TASK INSTRUCTIONS: Set down exactly, from the records below, the line with "inches in height" through the line with "Electric Potato Peeler](images/portablegasgrill.jpg)", and nothing else.

[Stored data entries]

== Segment start ==

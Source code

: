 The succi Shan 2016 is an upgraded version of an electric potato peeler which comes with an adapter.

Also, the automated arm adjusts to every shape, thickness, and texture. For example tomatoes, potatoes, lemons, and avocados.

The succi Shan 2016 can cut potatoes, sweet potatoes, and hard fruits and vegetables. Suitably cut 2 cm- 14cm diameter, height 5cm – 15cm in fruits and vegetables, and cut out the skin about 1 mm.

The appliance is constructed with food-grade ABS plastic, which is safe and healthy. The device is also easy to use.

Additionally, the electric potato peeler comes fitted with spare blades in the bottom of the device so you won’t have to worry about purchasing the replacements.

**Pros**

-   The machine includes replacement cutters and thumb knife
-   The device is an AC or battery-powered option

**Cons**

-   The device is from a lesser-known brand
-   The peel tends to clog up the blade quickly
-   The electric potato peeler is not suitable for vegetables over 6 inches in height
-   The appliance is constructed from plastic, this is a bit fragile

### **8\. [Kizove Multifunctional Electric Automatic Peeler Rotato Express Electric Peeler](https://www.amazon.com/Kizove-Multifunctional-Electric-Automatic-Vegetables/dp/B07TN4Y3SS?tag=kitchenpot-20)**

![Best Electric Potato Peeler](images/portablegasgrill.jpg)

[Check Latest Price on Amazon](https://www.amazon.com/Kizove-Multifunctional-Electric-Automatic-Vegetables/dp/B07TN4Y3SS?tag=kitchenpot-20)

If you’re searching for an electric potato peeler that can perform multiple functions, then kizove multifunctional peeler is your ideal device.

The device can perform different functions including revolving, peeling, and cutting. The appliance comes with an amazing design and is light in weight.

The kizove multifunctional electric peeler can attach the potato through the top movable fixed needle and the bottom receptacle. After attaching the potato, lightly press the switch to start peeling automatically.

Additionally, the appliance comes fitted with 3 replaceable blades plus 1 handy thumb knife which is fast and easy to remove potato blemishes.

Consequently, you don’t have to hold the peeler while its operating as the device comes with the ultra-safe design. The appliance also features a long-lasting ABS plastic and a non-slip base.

== Segment end ==

EXERCISE ANSWER:
-   The electric potato peeler is not suitable for vegetables over 6 inches in height
-   The appliance is constructed from plastic, this is a bit fragile

### **8\. [Kizove Multifunctional Electric Automatic Peeler Rotato Express Electric Peeler](https://www.amazon.com/Kizove-Multifunctional-Electric-Automatic-Vegetables/dp/B07TN4Y3SS?tag=kitchenpot-20)**

![Best Electric Potato Peeler](images/portablegasgrill.jpg)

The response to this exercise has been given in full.